Women with life sentences

Photographer Sara Bennett immerses us in an emotional collection about incarcerated women, questioning the criminal justice system in the US and humanising the viewer through them.

Photography Sara Bennett


After spending almost two decades as a Public Defender, Sara Bennett decided to grab her camera and document women who were serving life sentences for homicide. In her series Looking Inside: Portraits of Women Serving Life Sentences, she portrays women who were sentenced to life as young as age 15 and are at the beginning of their sentences, as well as women who are in their sixties and seventies who have already spent as much as 35 years in prison. Her series makes us question the American justice system and humanises her portrait subjects.


Assia, 35, in the storeroom for baby clothes at Bedford Hills Correctional Facility (2018).

Sentece: 18 years to life. Incarcerated at the age of 19 in 2003.

Assia


“Through portraiture, the viewer gets a sense of the humanity of people who may have committed serious crimes. From them, we learn about dignity, resilience, hope. I want the viewer to ask: what do we do with a redeemed life?”

Sara Bennett


Sahia, 23, in the college library at Bedford Hills Correctional Facility (2019).

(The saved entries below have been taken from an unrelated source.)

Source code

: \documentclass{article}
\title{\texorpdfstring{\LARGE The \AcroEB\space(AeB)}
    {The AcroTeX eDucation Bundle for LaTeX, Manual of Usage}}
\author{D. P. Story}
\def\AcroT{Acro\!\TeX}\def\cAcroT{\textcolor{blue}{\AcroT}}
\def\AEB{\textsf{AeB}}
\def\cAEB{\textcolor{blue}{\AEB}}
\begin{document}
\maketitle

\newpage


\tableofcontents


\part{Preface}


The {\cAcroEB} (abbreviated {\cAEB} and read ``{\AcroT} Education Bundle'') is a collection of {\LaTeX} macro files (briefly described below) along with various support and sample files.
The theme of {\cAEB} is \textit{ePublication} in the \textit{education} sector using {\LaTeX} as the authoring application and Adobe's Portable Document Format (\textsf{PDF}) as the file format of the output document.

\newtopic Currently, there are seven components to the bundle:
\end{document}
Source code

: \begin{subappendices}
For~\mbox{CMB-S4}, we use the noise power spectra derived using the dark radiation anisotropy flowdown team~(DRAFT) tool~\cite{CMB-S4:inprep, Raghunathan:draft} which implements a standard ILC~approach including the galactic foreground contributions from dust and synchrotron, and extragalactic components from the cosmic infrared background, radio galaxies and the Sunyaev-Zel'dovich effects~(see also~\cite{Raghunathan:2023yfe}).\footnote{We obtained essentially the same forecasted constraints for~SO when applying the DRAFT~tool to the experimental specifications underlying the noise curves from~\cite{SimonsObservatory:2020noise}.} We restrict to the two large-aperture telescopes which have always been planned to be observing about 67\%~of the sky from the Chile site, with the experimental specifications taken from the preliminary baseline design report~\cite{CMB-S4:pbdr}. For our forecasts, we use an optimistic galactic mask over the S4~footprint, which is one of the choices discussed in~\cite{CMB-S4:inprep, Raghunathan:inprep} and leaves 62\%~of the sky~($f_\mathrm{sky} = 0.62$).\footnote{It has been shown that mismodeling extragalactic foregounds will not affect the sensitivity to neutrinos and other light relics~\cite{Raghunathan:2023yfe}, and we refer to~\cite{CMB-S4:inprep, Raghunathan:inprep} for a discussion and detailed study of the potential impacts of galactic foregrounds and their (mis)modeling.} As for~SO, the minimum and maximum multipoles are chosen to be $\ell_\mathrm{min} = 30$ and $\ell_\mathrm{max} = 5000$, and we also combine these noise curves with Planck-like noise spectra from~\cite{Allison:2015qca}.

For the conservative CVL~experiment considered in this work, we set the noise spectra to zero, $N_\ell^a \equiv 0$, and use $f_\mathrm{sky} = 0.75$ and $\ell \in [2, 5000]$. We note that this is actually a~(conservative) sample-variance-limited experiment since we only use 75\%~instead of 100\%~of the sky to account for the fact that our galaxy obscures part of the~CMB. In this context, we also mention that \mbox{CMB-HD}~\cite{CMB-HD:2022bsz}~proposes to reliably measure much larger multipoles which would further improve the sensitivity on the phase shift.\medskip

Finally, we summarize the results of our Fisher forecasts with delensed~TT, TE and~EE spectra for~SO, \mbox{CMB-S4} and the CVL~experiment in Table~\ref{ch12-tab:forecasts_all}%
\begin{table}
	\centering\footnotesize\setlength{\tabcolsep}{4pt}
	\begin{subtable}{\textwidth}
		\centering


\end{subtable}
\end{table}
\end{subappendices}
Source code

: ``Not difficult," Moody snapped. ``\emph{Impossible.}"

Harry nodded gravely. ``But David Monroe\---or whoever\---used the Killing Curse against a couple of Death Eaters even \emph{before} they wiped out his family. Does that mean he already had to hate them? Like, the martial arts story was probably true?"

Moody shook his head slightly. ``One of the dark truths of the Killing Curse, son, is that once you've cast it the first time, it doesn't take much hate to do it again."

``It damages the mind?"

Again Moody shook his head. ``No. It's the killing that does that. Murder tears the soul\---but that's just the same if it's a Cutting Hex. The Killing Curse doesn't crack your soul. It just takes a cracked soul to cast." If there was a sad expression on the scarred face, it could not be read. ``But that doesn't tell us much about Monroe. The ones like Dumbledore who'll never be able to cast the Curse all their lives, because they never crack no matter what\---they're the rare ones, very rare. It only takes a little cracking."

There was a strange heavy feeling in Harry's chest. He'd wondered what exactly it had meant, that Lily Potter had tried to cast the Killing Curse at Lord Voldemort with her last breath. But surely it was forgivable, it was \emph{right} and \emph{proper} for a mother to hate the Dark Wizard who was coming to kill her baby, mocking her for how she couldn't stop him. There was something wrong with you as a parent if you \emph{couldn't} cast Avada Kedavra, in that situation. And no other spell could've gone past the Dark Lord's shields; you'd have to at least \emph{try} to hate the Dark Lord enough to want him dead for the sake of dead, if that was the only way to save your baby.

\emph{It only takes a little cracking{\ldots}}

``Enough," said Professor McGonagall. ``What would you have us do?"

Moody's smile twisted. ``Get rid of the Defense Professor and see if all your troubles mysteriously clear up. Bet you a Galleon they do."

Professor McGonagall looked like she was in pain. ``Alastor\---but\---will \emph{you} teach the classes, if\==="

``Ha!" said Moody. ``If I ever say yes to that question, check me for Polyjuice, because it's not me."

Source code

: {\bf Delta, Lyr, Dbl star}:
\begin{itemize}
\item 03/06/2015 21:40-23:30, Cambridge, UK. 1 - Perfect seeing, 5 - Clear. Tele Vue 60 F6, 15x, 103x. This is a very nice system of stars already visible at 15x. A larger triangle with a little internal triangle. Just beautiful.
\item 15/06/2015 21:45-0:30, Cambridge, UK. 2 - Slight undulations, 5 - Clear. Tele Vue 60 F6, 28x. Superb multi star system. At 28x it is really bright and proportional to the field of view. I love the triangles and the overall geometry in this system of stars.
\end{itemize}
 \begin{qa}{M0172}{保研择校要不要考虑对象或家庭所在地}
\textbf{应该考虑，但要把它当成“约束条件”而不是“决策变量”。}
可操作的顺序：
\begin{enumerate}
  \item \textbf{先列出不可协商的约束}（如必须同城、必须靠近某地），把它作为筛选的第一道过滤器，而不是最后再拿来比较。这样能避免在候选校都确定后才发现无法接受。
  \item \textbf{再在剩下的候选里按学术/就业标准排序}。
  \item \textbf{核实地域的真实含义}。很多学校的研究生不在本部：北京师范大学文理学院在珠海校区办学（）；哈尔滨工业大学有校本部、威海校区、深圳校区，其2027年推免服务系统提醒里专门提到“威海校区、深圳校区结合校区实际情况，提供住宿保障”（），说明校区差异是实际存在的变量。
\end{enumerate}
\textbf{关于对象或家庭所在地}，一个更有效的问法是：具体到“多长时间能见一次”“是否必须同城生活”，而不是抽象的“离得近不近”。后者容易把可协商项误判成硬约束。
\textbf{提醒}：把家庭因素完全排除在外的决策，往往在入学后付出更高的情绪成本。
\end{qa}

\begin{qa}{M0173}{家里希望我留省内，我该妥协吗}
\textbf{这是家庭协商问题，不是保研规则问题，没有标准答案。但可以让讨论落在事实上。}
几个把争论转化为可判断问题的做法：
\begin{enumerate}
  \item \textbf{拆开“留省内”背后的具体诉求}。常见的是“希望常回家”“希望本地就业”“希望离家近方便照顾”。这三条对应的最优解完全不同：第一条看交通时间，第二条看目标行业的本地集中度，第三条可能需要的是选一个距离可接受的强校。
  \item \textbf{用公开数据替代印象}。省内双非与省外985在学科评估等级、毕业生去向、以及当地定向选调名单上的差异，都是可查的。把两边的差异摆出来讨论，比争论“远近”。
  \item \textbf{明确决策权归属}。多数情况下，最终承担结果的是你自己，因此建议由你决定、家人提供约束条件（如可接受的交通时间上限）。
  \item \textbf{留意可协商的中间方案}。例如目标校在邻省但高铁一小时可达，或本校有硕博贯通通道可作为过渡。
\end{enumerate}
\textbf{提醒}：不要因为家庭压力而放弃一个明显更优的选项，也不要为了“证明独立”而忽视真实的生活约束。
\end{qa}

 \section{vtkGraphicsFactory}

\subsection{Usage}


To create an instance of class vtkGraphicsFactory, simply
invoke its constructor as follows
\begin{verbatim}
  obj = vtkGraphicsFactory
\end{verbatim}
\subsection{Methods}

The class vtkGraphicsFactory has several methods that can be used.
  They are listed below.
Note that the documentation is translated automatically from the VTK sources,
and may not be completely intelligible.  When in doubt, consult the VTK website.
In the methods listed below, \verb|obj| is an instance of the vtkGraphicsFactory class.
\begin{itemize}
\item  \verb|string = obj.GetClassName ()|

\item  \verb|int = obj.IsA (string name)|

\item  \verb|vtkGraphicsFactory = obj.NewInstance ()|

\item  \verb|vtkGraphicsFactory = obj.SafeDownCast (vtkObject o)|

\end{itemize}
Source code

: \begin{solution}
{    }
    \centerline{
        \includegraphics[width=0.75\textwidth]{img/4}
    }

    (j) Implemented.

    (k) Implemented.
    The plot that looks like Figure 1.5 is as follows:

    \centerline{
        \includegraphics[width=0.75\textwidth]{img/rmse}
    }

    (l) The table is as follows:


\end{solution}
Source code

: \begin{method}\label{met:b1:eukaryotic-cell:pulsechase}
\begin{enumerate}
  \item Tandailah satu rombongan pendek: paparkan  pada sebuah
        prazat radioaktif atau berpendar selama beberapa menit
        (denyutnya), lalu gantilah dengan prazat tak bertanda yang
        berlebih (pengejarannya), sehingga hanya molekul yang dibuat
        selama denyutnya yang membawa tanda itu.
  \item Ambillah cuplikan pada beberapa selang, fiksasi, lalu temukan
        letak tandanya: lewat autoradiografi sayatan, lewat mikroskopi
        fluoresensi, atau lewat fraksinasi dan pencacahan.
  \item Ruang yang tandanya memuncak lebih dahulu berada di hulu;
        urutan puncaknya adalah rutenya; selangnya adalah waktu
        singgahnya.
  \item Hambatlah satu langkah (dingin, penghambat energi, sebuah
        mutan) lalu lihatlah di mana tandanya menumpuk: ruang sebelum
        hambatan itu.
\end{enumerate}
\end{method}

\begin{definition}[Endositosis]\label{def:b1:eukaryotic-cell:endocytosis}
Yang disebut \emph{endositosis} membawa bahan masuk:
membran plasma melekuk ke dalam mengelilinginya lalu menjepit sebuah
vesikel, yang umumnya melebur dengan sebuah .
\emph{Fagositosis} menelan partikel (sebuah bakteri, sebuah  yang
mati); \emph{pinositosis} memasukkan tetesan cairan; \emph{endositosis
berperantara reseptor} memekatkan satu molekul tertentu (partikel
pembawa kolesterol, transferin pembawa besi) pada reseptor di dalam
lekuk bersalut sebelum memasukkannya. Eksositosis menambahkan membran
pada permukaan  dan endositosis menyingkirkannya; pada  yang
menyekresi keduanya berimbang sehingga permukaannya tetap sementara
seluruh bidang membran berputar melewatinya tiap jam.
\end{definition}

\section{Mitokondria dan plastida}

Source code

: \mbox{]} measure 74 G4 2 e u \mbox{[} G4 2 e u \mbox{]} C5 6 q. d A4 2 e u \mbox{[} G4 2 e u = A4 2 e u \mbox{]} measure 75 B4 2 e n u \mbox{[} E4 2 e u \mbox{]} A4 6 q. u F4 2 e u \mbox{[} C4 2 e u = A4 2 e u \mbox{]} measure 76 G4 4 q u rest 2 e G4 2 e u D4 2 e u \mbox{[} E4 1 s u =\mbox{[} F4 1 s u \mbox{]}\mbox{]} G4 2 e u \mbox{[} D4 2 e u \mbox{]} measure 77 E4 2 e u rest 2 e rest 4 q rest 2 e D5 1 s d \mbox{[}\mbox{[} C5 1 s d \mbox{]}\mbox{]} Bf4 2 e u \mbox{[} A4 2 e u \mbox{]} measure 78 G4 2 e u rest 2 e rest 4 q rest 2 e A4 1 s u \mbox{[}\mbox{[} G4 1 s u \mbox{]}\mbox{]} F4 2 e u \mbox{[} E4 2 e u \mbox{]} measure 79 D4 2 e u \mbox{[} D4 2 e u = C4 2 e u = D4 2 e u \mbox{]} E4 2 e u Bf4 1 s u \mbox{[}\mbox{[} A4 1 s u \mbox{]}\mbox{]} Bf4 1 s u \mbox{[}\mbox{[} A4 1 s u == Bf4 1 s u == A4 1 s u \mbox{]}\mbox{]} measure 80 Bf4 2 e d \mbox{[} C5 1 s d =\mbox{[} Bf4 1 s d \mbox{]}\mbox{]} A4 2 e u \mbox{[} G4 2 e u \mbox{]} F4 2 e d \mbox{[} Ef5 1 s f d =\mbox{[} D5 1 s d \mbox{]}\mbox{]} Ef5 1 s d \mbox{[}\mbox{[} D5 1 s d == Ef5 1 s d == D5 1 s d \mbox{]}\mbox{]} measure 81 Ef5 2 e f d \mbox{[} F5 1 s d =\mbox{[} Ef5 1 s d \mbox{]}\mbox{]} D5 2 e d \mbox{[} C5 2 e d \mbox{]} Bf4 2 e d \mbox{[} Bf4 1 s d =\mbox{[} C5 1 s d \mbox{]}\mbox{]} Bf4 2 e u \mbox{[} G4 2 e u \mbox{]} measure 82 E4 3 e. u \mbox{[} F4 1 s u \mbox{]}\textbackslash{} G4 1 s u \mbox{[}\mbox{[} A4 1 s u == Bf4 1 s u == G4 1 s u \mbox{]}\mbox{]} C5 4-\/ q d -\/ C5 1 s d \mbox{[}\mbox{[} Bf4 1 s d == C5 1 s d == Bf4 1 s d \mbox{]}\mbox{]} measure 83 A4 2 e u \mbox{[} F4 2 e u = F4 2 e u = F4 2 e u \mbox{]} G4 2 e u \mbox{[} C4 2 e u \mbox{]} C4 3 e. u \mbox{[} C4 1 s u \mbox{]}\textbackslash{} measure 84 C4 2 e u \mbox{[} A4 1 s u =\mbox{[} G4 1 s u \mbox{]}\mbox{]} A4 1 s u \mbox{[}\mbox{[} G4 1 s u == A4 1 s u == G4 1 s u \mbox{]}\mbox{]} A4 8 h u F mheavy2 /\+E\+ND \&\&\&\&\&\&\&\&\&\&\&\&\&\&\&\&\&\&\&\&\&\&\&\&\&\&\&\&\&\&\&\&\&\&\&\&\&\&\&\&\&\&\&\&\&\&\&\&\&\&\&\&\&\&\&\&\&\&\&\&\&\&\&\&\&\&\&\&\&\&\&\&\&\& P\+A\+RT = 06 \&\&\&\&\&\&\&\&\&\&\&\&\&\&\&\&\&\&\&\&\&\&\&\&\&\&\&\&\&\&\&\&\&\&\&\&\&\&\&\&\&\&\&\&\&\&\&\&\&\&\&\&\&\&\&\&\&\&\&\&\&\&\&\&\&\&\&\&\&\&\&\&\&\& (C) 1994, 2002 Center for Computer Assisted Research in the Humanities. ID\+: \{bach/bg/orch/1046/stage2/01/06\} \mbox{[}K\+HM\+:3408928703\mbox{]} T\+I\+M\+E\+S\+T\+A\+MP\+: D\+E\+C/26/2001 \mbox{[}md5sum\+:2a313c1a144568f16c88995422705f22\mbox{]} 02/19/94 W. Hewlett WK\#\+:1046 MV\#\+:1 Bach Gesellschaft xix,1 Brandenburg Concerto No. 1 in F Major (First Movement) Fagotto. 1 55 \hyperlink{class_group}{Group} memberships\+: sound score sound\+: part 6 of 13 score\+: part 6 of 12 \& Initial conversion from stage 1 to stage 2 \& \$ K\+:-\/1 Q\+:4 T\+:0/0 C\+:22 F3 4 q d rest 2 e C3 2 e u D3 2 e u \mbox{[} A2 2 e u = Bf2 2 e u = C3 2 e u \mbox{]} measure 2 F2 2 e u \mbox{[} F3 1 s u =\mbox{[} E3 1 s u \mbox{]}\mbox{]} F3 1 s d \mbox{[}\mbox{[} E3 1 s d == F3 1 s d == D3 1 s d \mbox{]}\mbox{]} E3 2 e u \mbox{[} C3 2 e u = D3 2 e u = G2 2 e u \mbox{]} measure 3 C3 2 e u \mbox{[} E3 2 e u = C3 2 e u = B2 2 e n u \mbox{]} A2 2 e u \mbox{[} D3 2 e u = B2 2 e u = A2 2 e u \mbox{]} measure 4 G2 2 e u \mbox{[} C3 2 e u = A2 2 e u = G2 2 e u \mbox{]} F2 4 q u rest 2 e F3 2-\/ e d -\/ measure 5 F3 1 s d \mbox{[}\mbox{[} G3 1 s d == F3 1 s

Sentence: 20 years to life. Incarcerated at the age of 16 in 2011.

Sahia


About Sara

After spending 18 years as a public defender, SARA BENNETT turned her attention to photographing women with life sentences, both inside and outside prison. Her work has been widely exhibited in solo shows, including at the Blue Sky Gallery in Portland, OR and Photoville in Brooklyn, NY, and in group shows, including MoMA PS1’s Marking Time: Art in the Age of Mass Incarceration. Her work has been featured in such publications as The New York Times, The New Yorker Photo Booth, and Variety & Rolling Stone’s “American (In)Justice.